━━━ Raw data ━━━

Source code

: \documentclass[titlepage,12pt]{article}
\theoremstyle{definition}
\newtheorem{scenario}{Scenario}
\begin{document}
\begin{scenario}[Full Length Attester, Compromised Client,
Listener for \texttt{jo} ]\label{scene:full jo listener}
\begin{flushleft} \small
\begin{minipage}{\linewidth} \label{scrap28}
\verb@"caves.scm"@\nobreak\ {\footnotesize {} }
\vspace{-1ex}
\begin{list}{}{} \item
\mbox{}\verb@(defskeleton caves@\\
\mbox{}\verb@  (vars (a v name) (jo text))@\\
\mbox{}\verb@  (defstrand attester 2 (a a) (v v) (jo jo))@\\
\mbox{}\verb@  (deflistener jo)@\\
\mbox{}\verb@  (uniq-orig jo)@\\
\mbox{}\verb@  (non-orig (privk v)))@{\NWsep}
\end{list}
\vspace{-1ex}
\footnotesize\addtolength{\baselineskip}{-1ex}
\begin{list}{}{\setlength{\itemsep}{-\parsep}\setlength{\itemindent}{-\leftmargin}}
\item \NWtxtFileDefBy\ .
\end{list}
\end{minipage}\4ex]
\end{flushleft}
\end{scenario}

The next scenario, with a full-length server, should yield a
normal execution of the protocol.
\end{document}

━━━

## What you will do:
Lines before the one containing "name) (jo text))@\\" are to be left out; that line and every line after it through the end of the data should be copied exactly.

## Task result:
\mbox{}\verb@  (vars (a v name) (jo text))@\\
\mbox{}\verb@  (defstrand attester 2 (a a) (v v) (jo jo))@\\
\mbox{}\verb@  (deflistener jo)@\\
\mbox{}\verb@  (uniq-orig jo)@\\
\mbox{}\verb@  (non-orig (privk v)))@{\NWsep}
\end{list}
\vspace{-1ex}
\footnotesize\addtolength{\baselineskip}{-1ex}
\begin{list}{}{\setlength{\itemsep}{-\parsep}\setlength{\itemindent}{-\leftmargin}}
\item \NWtxtFileDefBy\ .
\end{list}
\end{minipage}\4ex]
\end{flushleft}
\end{scenario}

The next scenario, with a full-length server, should yield a
normal execution of the protocol.
\end{document}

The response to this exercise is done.